▶ WHAT YOU HAVE TO DO: Your answer should be one number: how many lines of the data include the string "would"?

▶ GIVEN RECORDS:
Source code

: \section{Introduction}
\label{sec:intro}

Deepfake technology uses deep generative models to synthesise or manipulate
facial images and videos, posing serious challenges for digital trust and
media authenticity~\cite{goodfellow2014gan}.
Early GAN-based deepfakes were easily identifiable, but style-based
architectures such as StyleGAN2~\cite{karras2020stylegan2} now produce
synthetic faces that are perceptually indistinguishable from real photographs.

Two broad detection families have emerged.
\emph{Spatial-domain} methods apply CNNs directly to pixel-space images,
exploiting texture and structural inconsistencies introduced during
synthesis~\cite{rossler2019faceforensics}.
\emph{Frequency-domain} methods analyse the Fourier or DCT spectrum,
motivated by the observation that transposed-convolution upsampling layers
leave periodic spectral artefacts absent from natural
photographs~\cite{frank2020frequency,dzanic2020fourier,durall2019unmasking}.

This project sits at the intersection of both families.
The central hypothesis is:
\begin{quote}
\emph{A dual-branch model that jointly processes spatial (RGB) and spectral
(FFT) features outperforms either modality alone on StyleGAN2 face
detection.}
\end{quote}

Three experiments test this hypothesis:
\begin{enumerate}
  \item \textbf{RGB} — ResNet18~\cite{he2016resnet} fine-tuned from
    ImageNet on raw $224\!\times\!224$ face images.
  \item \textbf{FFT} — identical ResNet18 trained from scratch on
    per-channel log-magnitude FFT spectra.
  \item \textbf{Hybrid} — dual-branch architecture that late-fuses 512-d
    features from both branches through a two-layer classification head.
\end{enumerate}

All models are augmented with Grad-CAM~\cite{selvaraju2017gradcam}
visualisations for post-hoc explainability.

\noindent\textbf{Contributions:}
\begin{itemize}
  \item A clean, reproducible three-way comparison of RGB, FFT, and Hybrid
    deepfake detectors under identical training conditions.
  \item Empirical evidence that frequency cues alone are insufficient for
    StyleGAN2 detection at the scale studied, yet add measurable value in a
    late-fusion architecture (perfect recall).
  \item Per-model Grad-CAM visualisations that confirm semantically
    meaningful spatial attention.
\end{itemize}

...

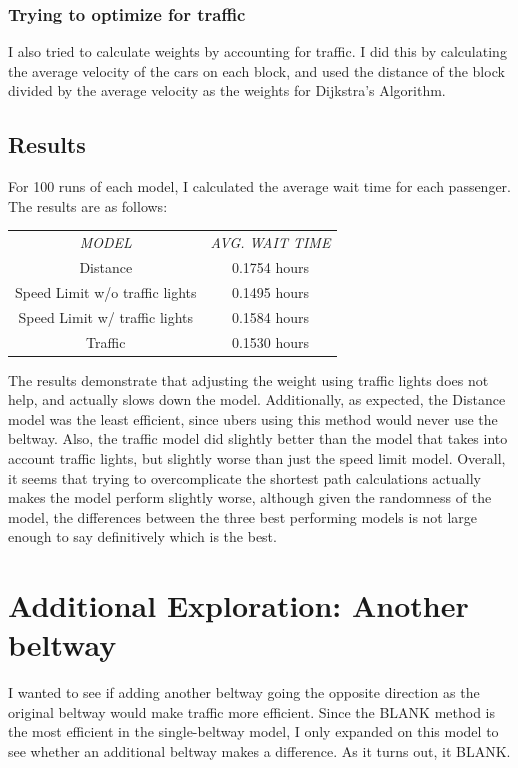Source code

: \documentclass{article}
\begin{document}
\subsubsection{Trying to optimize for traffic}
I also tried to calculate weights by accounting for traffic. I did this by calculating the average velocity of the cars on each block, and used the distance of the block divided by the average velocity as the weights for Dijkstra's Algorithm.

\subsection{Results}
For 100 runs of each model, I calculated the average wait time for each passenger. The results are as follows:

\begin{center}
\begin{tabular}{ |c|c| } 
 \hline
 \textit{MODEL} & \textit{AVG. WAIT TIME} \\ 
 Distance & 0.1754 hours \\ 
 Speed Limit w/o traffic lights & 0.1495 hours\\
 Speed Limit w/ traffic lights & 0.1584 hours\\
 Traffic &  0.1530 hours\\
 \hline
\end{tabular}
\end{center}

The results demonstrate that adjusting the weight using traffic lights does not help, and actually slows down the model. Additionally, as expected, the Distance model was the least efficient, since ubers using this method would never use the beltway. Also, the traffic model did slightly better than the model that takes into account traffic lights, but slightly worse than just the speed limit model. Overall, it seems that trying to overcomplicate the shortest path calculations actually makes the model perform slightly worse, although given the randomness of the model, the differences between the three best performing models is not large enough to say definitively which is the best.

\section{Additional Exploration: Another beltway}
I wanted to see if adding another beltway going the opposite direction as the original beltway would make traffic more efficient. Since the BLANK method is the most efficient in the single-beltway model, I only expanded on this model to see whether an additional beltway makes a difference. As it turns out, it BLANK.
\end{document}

▶ RESULT BELOW: 2